William Barclay titled this text, “The Royalty of Service.” Derek Geldart entitled it “Love on its knees.” Kerry Haynes called it “Bottom-Up Leadership.” And it’s often been cited as a narrative that identifies “The Heart of a Servant.”
I simply call this poignant passage, that only John records, “Jesus’ Model for Ministry.”
On the evening before Jesus went to the cross, He observed the Passover meal and instituted what we call “The Lord’s Supper.” John says Jesus knew his hour had come. That He came from God. And was returning to the Father.
Sadly, the disciples according to Luke’s account were arguing over who was going to be the greatest in the Kingdom.
Jesus took off his outer garment, girded Himself with a towel, poured water in a basin and proceeded to wash the disciples’ feet.
Leonardo da Vinci’s famous painting of the Last Supper showing the disciples sitting at the long, rectangular table are probably incorrect. More likely, they were reclining on cushions over a table a few inches off the floor. Their feet would have been exposed.
Since the common folks wore sandals and the roads were either inches deep in dust in the dry weather or muddy in wet weather, it was customary to wash a guest’s feet when they entered your house. This would have been the duty of a lowly servant.
However, the disciple neither secured a servant to wash feet nor were they attentive to that need since they were more concerned about who was going to be the greatest.
Jesus’ action spoke volumes about his attitude and modeled his many messages about service. Here are three.
#1 The road to greatness is through service.
“Jesus said, “But he who is greatest among you shall be your servant.”

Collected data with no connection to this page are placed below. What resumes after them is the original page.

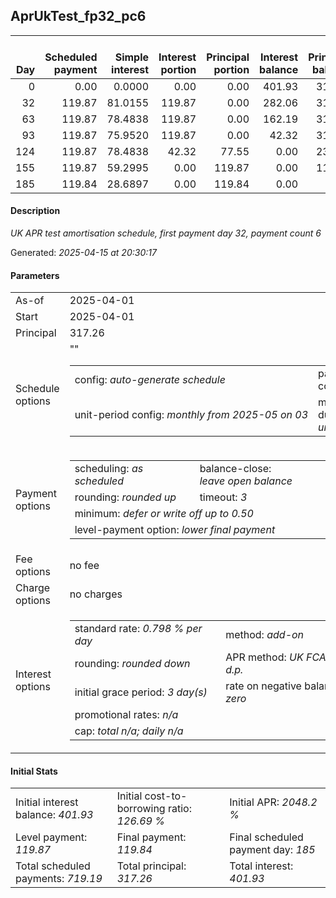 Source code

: <h2>AprUkTest_fp32_pc6</h2>
<table>
    <thead style="vertical-align: bottom;">
        <th style="text-align: right;">Day</th>
        <th style="text-align: right;">Scheduled payment</th>
        <th style="text-align: right;">Simple interest</th>
        <th style="text-align: right;">Interest portion</th>
        <th style="text-align: right;">Principal portion</th>
        <th style="text-align: right;">Interest balance</th>
        <th style="text-align: right;">Principal balance</th>
        <th style="text-align: right;">Total simple interest</th>
        <th style="text-align: right;">Total interest</th>
        <th style="text-align: right;">Total principal</th>
    </thead>
    <tr style="text-align: right;">
        <td class="ci00">0</td>
        <td class="ci01" style="white-space: nowrap;">0.00</td>
        <td class="ci02">0.0000</td>
        <td class="ci03">0.00</td>
        <td class="ci04">0.00</td>
        <td class="ci05">401.93</td>
        <td class="ci06">317.26</td>
        <td class="ci07">0.0000</td>
        <td class="ci08">0.00</td>
        <td class="ci09">0.00</td>
    </tr>
    <tr style="text-align: right;">
        <td class="ci00">32</td>
        <td class="ci01" style="white-space: nowrap;">119.87</td>
        <td class="ci02">81.0155</td>
        <td class="ci03">119.87</td>
        <td class="ci04">0.00</td>
        <td class="ci05">282.06</td>
        <td class="ci06">317.26</td>
        <td class="ci07">81.0155</td>
        <td class="ci08">119.87</td>
        <td class="ci09">0.00</td>
    </tr>
    <tr style="text-align: right;">
        <td class="ci00">63</td>
        <td class="ci01" style="white-space: nowrap;">119.87</td>
        <td class="ci02">78.4838</td>
        <td class="ci03">119.87</td>
        <td class="ci04">0.00</td>
        <td class="ci05">162.19</td>
        <td class="ci06">317.26</td>
        <td class="ci07">159.4993</td>
        <td class="ci08">239.74</td>
        <td class="ci09">0.00</td>
    </tr>
    <tr style="text-align: right;">
        <td class="ci00">93</td>
        <td class="ci01" style="white-space: nowrap;">119.87</td>
        <td class="ci02">75.9520</td>
        <td class="ci03">119.87</td>
        <td class="ci04">0.00</td>
        <td class="ci05">42.32</td>
        <td class="ci06">317.26</td>
        <td class="ci07">235.4513</td>
        <td class="ci08">359.61</td>
        <td class="ci09">0.00</td>
    </tr>
    <tr style="text-align: right;">
        <td class="ci00">124</td>
        <td class="ci01" style="white-space: nowrap;">119.87</td>
        <td class="ci02">78.4838</td>
        <td class="ci03">42.32</td>
        <td class="ci04">77.55</td>
        <td class="ci05">0.00</td>
        <td class="ci06">239.71</td>
        <td class="ci07">313.9351</td>
        <td class="ci08">401.93</td>
        <td class="ci09">77.55</td>
    </tr>
    <tr style="text-align: right;">
        <td class="ci00">155</td>
        <td class="ci01" style="white-space: nowrap;">119.87</td>
        <td class="ci02">59.2995</td>
        <td class="ci03">0.00</td>
        <td class="ci04">119.87</td>
        <td class="ci05">0.00</td>
        <td class="ci06">119.84</td>
        <td class="ci07">373.2346</td>
        <td class="ci08">401.93</td>
        <td class="ci09">197.42</td>
    </tr>
    <tr style="text-align: right;">
        <td class="ci00">185</td>
        <td class="ci01" style="white-space: nowrap;">119.84</td>
        <td class="ci02">28.6897</td>
        <td class="ci03">0.00</td>
        <td class="ci04">119.84</td>
        <td class="ci05">0.00</td>
        <td class="ci06">0.00</td>
        <td class="ci07">401.9243</td>
        <td class="ci08">401.93</td>
        <td class="ci09">317.26</td>
    </tr>
</table>
<h4>Description</h4>
<p><i>UK APR test amortisation schedule, first payment day 32, payment count 6</i></p>
<p>Generated: <i>2025-04-15 at 20:30:17</i></p>
<h4>Parameters</h4>
<table>
    <tr>
        <td>As-of</td>
        <td>2025-04-01</td>
    </tr>
    <tr>
        <td>Start</td>
        <td>2025-04-01</td>
    </tr>
    <tr>
        <td>Principal</td>
        <td>317.26</td>
    </tr>
    <tr>
        <td>Schedule options</td>
        <td>
            <table>
                <tr>
                    <td>config: <i>auto-generate schedule</i></td>
                    <td>payment count: <i>6</i></td>
                </tr>
                <tr>
                    <td style="white-space: nowrap;">unit-period config: <i>monthly from 2025-05 on 03</i></td>""
                    <td>max duration: <i>unlimited</i></td>
                </tr>
            </table>
        </td>
    </tr>
    <tr>
        <td>Payment options</td>
        <td>
            <table>
                <tr>
                    <td>scheduling: <i>as scheduled</i></td>
                    <td>balance-close: <i>leave&nbsp;open&nbsp;balance</i></td>
                </tr>
                <tr>
                    <td>rounding: <i>rounded up</i></td>
                    <td>timeout: <i>3</i></td>
                </tr>
                <tr>
                    <td colspan='2'>minimum: <i>defer&nbsp;or&nbsp;write&nbsp;off&nbsp;up&nbsp;to&nbsp;0.50</i></td>
                </tr>
                <tr>
                    <td colspan='2'>level-payment option: <i>lower&nbsp;final&nbsp;payment</i></td>
                </tr>
            </table>
        </td>
    </tr>
    <tr>
        <td>Fee options</td>
        <td>no fee
        </td>
    </tr>
    <tr>
        <td>Charge options</td>
        <td>no charges
        </td>
    </tr>
    <tr>
        <td>Interest options</td>
        <td>
            <table>
                <tr>
                    <td>standard rate: <i>0.798 % per day</i></td>
                    <td>method: <i>add-on</i></td>
                </tr>
                <tr>
                    <td>rounding: <i>rounded down</i></td>
                    <td>APR method: <i>UK FCA to 1 d.p.</i></td>
                </tr>
                <tr>
                    <td>initial grace period: <i>3 day(s)</i></td>
                    <td>rate on negative balance: <i>zero</i></td>
                </tr>
                <tr>
                    <td colspan="2">promotional rates: <i><i>n/a</i></i></td>
                </tr>
                <tr>
                    <td colspan="2">cap: <i>total <i>n/a</i>; daily <i>n/a</i></td>
                </tr>
            </table>
        </td>
    </tr>
</table>
<h4>Initial Stats</h4>
<table>
    <tr>
        <td>Initial interest balance: <i>401.93</i></td>
        <td>Initial cost-to-borrowing ratio: <i>126.69 %</i></td>
        <td>Initial APR: <i>2048.2 %</i></td>
    </tr>
    <tr>
        <td>Level payment: <i>119.87</i></td>
        <td>Final payment: <i>119.84</i></td>
        <td>Final scheduled payment day: <i>185</i></td>
    </tr>
    <tr>
        <td>Total scheduled payments: <i>719.19</i></td>
        <td>Total principal: <i>317.26</i></td>
        <td>Total interest: <i>401.93</i></td>
    </tr>
</table>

Today, our culture has it all wrong. People think the greatest is achieved through the accumulation of wealth, the accomplishment of a seemingly impossible task, or the accolades accorded to those in positions of power. Yet, Jesus measured and modeled greatness by service. Martin Luther King, Jr. expressed this way. “Not everybody can be famous but everybody can be great, because greatness is determined by service.
#2 We lead by serving.
When Jesus concluded washing the disciples’ feet, he asked, “Do you know what I have done to you?
Then He told them. “You call Me Teacher and Lord, and you say well, for so I am. If I then, your Lord and Teacher, have washed your feet, you also ought to wash one another’s feet.”
Leadership is not about titles. It’s not bossing people around. Or flaunting one’s position. The Rotarian model is a good one to emulate, “Service above Self.” That’s what Jesus did. And what he calls us to do.
Shepherds in the Lord’s church could learn a good lesson from the Savior here. People follow when you lead. John Maxwell is fond of saying, “He who thinketh he’s leading and has no one following, is only taking a walk.”
Every leader ought to ask, “Am I a servant-leader?” “Am I following Jesus’ model?”
#3 Humility is a Divine virtue.
Jesus didn’t act humble. He was humble. While he humbled himself to the humiliating death on the cross, we see here one example of the many ways Jesus exhibited his humility in service.”
In case we missed it, Jesus plainly tells us.
“For I have given you an example, that you should do as I have done to you. Most assuredly, I say to you, a servant is not greater than his master; nor is he who is sent greater than he who sent him.”
Humble service may take the form of participating in workdays with your church family. Meeting the often time menial needs within your physical family. And volunteering to help in your community.
Finally, the real virtue is not in knowing this narrative, it’s in practicing it. Jesus said, “If you know these things, blessed are you if you do them.”